Through three days of programming and networking, what I found most interesting about LT 2014 was that the scope of legal technology was expanding at a rapid pace. In the spirit of litigation preparedness, we seem to be moving from a reactive eDiscovery approach to data toward a proactive understanding of “big data” through Information Governance. As a discipline, IG has developed as technology allows for the sophisticated categorization, analysis and understanding of data on an enterprise level.
The conference-wide “focus” on process, preparedness and efficiency, rather than on new technology per se, has moved observers to describe LegalTech 2014 as, “nothing new.” I think that this description highlights an interesting difference between attorneys and legal technologists (obviously, these are not wholly separate demographics). I assert that LegalTech is not the technology-centric Detroit Auto Show nor the Consumer Electronics Show. For attorneys, it’s not about the product, it’s about how you use, expense and defend the product. As an eDiscovery attorney, I attend LegalTech to learn more about proven technology so that I may exploit resources on behalf of clients. New technology is critical to advancing the long-term best interests of clients, corporate and private practice and government but, a holistic, defensible process inspired by a new product is imperative.

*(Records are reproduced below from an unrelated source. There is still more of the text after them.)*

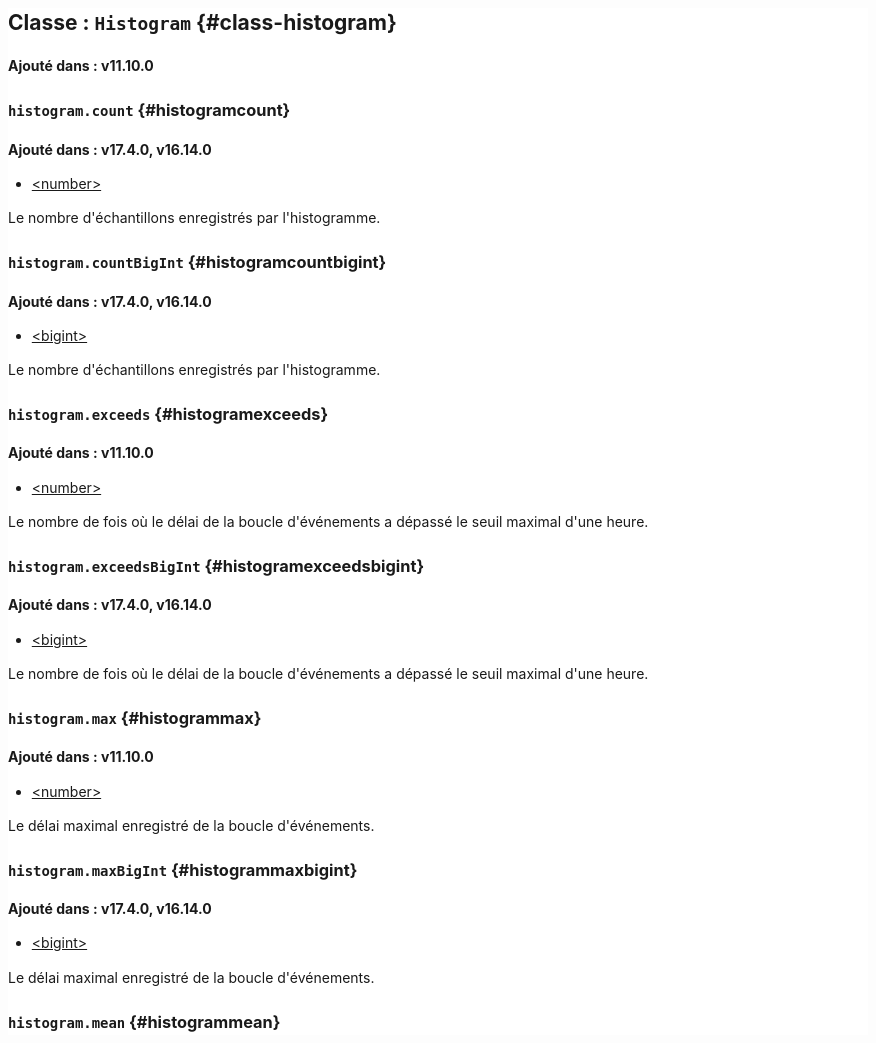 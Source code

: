 ## Classe : `Histogram` {#class-histogram}

**Ajouté dans : v11.10.0**

### `histogram.count` {#histogramcount}

**Ajouté dans : v17.4.0, v16.14.0**

- [\<number\>](https://developer.mozilla.org/en-US/docs/Web/JavaScript/Data_structures#Number_type)

Le nombre d'échantillons enregistrés par l'histogramme.

### `histogram.countBigInt` {#histogramcountbigint}

**Ajouté dans : v17.4.0, v16.14.0**

- [\<bigint\>](https://developer.mozilla.org/en-US/docs/Web/JavaScript/Reference/Global_Objects/BigInt)

Le nombre d'échantillons enregistrés par l'histogramme.


### `histogram.exceeds` {#histogramexceeds}

**Ajouté dans : v11.10.0**

- [\<number\>](https://developer.mozilla.org/en-US/docs/Web/JavaScript/Data_structures#Number_type)

Le nombre de fois où le délai de la boucle d'événements a dépassé le seuil maximal d'une heure.

### `histogram.exceedsBigInt` {#histogramexceedsbigint}

**Ajouté dans : v17.4.0, v16.14.0**

- [\<bigint\>](https://developer.mozilla.org/en-US/docs/Web/JavaScript/Reference/Global_Objects/BigInt)

Le nombre de fois où le délai de la boucle d'événements a dépassé le seuil maximal d'une heure.

### `histogram.max` {#histogrammax}

**Ajouté dans : v11.10.0**

- [\<number\>](https://developer.mozilla.org/en-US/docs/Web/JavaScript/Data_structures#Number_type)

Le délai maximal enregistré de la boucle d'événements.

### `histogram.maxBigInt` {#histogrammaxbigint}

**Ajouté dans : v17.4.0, v16.14.0**

- [\<bigint\>](https://developer.mozilla.org/en-US/docs/Web/JavaScript/Reference/Global_Objects/BigInt)

Le délai maximal enregistré de la boucle d'événements.

### `histogram.mean` {#histogrammean}
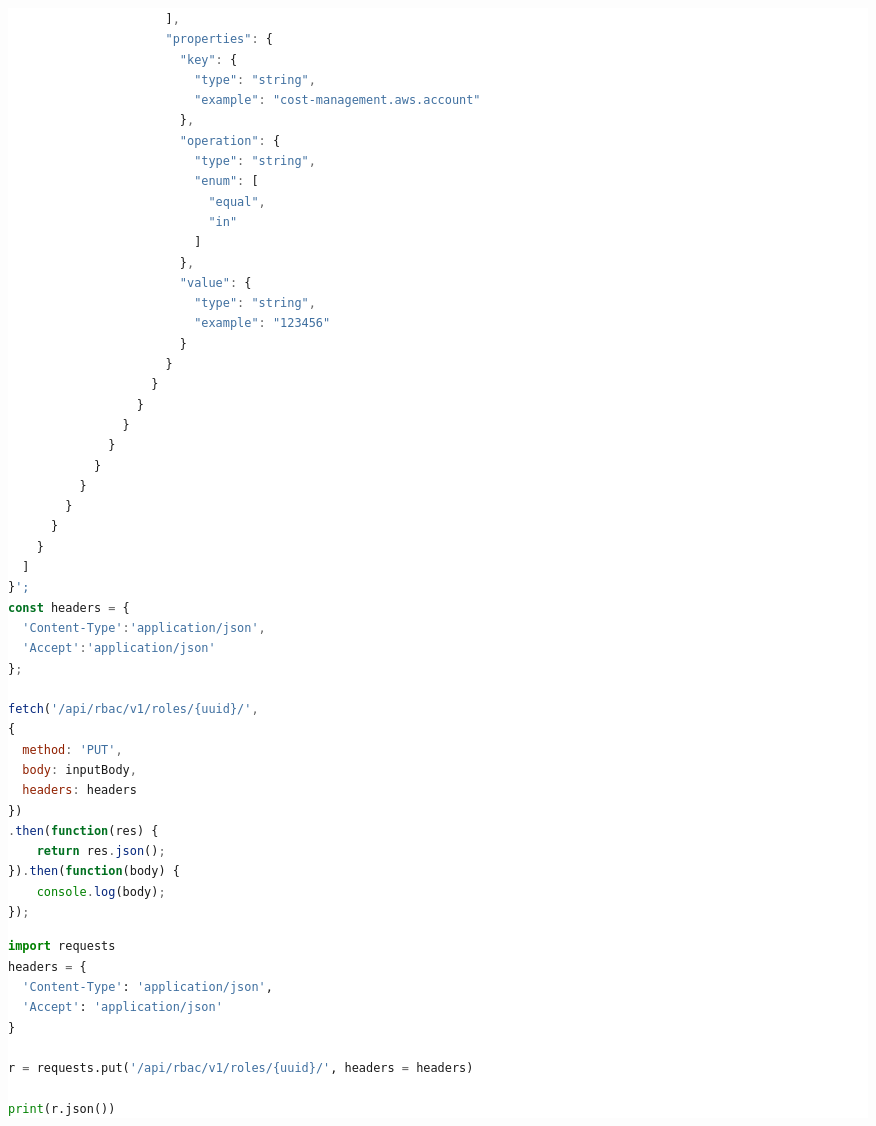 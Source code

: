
 ```javascript
                      ],
                      "properties": {
                        "key": {
                          "type": "string",
                          "example": "cost-management.aws.account"
                        },
                        "operation": {
                          "type": "string",
                          "enum": [
                            "equal",
                            "in"
                          ]
                        },
                        "value": {
                          "type": "string",
                          "example": "123456"
                        }
                      }
                    }
                  }
                }
              }
            }
          }
        }
      }
    }
  ]
}';
const headers = {
  'Content-Type':'application/json',
  'Accept':'application/json'
};

fetch('/api/rbac/v1/roles/{uuid}/',
{
  method: 'PUT',
  body: inputBody,
  headers: headers
})
.then(function(res) {
    return res.json();
}).then(function(body) {
    console.log(body);
});

```

```python
import requests
headers = {
  'Content-Type': 'application/json',
  'Accept': 'application/json'
}

r = requests.put('/api/rbac/v1/roles/{uuid}/', headers = headers)

print(r.json())

```
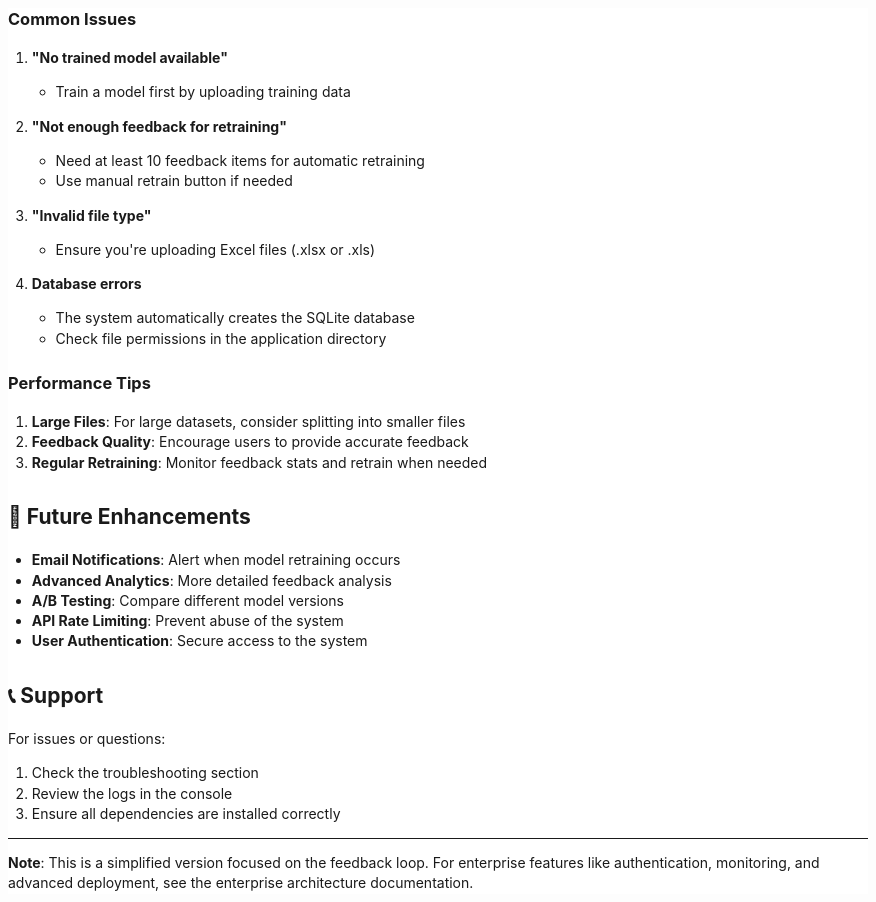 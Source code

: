 ### **Common Issues**

1. **"No trained model available"**
   - Train a model first by uploading training data

2. **"Not enough feedback for retraining"**
   - Need at least 10 feedback items for automatic retraining
   - Use manual retrain button if needed

3. **"Invalid file type"**
   - Ensure you're uploading Excel files (.xlsx or .xls)

4. **Database errors**
   - The system automatically creates the SQLite database
   - Check file permissions in the application directory

### **Performance Tips**

1. **Large Files**: For large datasets, consider splitting into smaller files
2. **Feedback Quality**: Encourage users to provide accurate feedback
3. **Regular Retraining**: Monitor feedback stats and retrain when needed

## 🔮 **Future Enhancements**

- **Email Notifications**: Alert when model retraining occurs
- **Advanced Analytics**: More detailed feedback analysis
- **A/B Testing**: Compare different model versions
- **API Rate Limiting**: Prevent abuse of the system
- **User Authentication**: Secure access to the system

## 📞 **Support**

For issues or questions:
1. Check the troubleshooting section
2. Review the logs in the console
3. Ensure all dependencies are installed correctly

---

**Note**: This is a simplified version focused on the feedback loop. For enterprise features like authentication, monitoring, and advanced deployment, see the enterprise architecture documentation.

In a profession built on precedence and the “conservative” expansion of jurisprudence, eDiscovery attorneys are charged with being as cutting-edge as prudence, courts and clients allow. That is not to suggest that we, as attorneys, cannot lead the horse to water and that we cannot be innovative. However, our role is highly integrated on an organizational level and inextricably connected to substantive issues and caselaw. Let’s take a beat and absorb the impact and influence of how technology creates legal process and not products.